Nevra AKDEMİR yazdı – Uzun yıllardır “göç ve emek coğrafyası” üzerine araştırmaları olan KHK’lı akademisyen Nevra Akdemir, Ümit Özdağ’ın söylemleriyle tekrar aktüel hale gelen göç ve göçmenlik sorunu hakkında yazdı. Akdemir’in yazısının ilk bölümünü yayımlıyoruz.
Zaten herkes sığdı biz sığmadık dünyaya
Bi gidip kollarımı kesti, anlamıştı güya beni…
Bir hayatı paylamıştık vefa deyip
Hangi şehire düştük şimdi, nasıldır iklim?[*]
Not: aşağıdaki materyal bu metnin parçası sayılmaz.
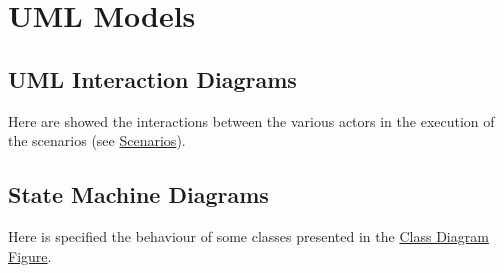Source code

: \section{UML Models}

		
        

        
                        
		\subsection{UML Interaction Diagrams}
		Here are showed the interactions between the various actors in the execution of the scenarios (see \hyperref[sec:SectionScenarios]{Scenarios}).

			

			

			

			

			

			

			

			

			
			
			

			

			

			

			

		\subsection{State Machine Diagrams}
		Here is specified the behaviour of some classes presented in the \hyperref[sec:ClassDiagramFigure]{Class Diagram Figure}.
Tarih boyunca insanlar yollarda ve göç halindedir. Bugün karşımızda sanki bir felaketmiş gibi sunulan göçmenlik medeniyetin de daha çağdaş bir kavram olan kapitalizmin de göbeğinde bulunuyor. O kadar ki göç yollarının olmadığı bir dünyada domates de masalarımızda yer almayacaktı. 2020 yılı sonu itibarıyla dünyada, UNHCR’nin verilerine göre 82,4 milyon zorla yerinden edilmiş insan, 26,4 milyon mülteci, 48 milyon kendi ülkeleri içinde yerinden edilmiş kişi ve 4,1 milyon sığınmacı bulunuyor. 1951 Birleşmiş milletler Cenevre sözleşmesinin bugün de esas alınan tanımlarına göre yaşamsal bir riskten kaçan herkes mülteci kabul edilir ve mültecinin anlaşmayı imzalayan ülkelere başvurduğu andan itibaren kişinin yerinden edilmişliği uluslararası bir konu haline gelir. Ancak, ülkelerin kişilerin yasal statülerine dair tanımlamalar, kişilerin nasıl ve ne ölçüde hayatlarına devam edebilmeleri anlamında son derece hukuki, ekonomik ve sosyal bağlamı bir filtre gibi bu insanların önüne koyar. Zorunlu göç, ekonomik göç, yerinden edilme veya iltica olarak tanımlanan tüm süreçler kişilerin çoğu benzer göç deneyimini sadece sosyal bilimler ve hukuk önünde değil, medya ve gündelik ihtiyaçların karşılanmadı ölçeğinde de farklılaştırmaya etiketleyerek başlar.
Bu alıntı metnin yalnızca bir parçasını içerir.